### Excerpts from a dataset:

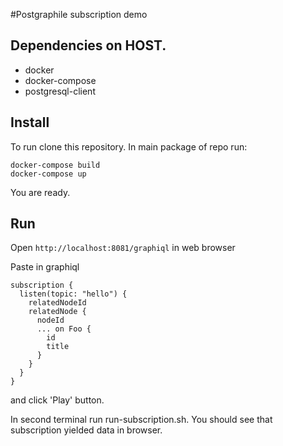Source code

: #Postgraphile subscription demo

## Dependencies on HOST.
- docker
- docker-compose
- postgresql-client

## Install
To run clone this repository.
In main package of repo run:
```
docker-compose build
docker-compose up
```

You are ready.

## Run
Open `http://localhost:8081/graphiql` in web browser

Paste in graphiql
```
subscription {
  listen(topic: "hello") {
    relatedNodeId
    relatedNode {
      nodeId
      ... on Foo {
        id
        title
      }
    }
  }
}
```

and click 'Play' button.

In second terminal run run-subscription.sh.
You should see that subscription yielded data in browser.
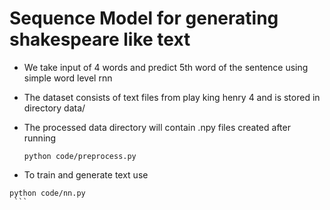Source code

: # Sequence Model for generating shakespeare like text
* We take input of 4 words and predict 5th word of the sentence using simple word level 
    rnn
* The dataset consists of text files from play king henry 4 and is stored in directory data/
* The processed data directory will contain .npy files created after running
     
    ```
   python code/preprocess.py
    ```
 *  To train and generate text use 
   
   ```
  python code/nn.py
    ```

--

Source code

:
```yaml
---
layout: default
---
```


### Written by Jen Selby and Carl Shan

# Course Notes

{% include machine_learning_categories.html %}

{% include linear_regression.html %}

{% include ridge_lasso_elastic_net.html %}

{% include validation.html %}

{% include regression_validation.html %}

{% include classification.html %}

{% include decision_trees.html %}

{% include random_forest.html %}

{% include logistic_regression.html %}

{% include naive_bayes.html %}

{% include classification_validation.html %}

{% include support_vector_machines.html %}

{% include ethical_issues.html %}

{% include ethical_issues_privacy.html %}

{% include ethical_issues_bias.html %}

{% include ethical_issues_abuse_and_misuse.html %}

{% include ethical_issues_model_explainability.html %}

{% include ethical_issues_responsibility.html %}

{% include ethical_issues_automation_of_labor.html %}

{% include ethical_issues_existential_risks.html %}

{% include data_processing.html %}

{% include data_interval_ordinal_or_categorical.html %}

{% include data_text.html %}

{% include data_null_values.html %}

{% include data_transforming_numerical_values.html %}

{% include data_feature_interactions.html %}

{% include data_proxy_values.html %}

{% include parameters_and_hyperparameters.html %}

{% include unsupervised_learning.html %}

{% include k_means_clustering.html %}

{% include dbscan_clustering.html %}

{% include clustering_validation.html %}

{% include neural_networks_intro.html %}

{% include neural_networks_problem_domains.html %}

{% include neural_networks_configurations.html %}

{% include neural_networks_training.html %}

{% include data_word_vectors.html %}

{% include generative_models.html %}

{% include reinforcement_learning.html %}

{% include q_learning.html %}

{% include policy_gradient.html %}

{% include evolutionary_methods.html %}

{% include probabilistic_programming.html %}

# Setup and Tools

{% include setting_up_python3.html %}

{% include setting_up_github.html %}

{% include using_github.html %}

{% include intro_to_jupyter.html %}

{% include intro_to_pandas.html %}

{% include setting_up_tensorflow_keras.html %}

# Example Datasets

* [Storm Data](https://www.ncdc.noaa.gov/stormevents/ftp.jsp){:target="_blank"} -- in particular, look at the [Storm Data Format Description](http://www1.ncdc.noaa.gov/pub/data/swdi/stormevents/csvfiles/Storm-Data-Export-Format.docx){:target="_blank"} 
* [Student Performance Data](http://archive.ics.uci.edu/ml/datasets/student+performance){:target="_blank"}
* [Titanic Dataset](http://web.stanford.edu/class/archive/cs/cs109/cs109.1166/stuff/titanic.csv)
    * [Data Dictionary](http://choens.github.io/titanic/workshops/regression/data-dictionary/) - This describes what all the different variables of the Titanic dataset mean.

...

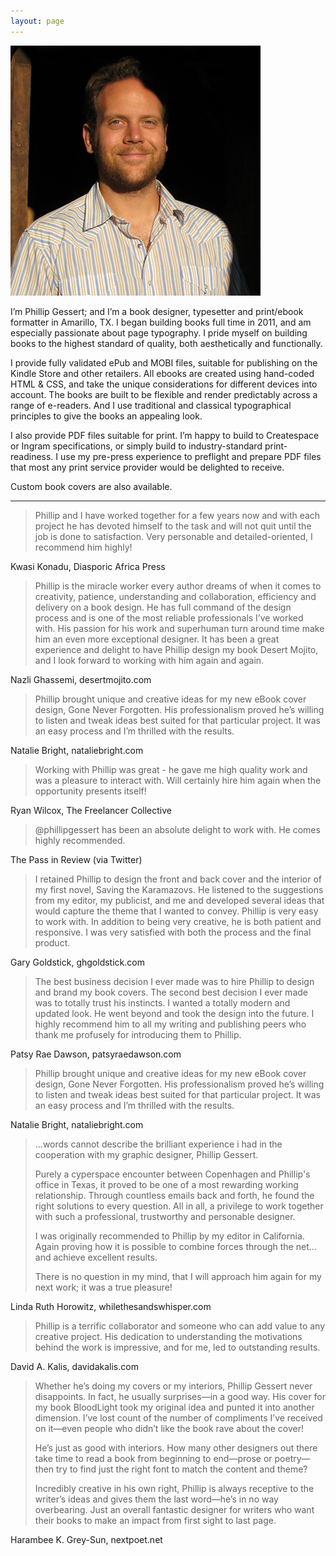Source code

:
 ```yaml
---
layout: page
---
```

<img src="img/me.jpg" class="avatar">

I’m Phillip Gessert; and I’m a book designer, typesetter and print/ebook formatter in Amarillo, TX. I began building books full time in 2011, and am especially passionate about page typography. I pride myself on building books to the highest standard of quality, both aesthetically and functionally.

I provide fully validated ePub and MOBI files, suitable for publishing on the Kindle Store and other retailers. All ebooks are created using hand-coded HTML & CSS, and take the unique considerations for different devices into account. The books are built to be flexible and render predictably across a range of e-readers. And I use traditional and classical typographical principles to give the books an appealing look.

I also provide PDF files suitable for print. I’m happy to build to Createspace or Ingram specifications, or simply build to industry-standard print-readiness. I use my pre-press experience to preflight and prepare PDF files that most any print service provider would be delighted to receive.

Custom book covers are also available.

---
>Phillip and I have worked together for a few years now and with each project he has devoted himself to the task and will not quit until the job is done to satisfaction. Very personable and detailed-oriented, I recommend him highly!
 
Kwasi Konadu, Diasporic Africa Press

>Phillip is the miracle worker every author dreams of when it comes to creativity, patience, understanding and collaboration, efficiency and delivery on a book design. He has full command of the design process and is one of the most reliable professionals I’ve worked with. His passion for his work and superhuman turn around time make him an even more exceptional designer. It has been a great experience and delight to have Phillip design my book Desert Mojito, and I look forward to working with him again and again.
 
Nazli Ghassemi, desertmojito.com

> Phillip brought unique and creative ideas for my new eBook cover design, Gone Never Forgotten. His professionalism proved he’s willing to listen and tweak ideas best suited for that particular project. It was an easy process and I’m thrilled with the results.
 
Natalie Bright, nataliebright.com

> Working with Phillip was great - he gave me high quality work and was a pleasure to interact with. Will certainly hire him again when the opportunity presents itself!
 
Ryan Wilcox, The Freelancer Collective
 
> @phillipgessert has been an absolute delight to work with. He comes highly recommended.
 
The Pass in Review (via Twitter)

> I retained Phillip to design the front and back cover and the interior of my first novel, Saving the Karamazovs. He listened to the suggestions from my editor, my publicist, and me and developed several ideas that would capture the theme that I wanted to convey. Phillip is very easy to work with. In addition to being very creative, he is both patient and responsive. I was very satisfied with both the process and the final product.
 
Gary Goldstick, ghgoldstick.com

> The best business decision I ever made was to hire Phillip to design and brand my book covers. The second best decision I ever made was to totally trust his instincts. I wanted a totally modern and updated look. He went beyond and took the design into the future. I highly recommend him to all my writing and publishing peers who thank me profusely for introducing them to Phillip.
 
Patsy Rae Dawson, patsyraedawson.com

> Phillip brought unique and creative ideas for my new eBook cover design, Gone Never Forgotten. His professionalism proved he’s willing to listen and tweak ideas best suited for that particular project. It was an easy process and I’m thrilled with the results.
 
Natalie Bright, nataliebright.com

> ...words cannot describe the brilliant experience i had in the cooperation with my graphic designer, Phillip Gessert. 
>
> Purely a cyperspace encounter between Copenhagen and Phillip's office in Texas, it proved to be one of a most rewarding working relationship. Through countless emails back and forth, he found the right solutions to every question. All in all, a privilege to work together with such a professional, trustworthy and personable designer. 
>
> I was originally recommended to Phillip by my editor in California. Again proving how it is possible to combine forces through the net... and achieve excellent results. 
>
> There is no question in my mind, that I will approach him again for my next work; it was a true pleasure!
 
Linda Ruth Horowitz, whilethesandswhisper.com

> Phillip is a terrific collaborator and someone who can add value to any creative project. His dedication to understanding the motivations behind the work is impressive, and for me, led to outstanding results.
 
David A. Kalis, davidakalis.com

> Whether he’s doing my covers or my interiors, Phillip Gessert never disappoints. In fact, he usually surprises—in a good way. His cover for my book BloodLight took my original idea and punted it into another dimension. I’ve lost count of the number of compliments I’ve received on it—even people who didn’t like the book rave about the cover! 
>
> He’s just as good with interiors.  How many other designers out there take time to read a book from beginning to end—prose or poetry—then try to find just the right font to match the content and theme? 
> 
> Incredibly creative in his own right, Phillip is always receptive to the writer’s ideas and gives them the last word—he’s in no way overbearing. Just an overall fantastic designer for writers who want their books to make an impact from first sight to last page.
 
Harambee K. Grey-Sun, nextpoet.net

### Assigned task:
For the word "words", report how many lines of the records contain it; respond with the number only.

### Answer box:
2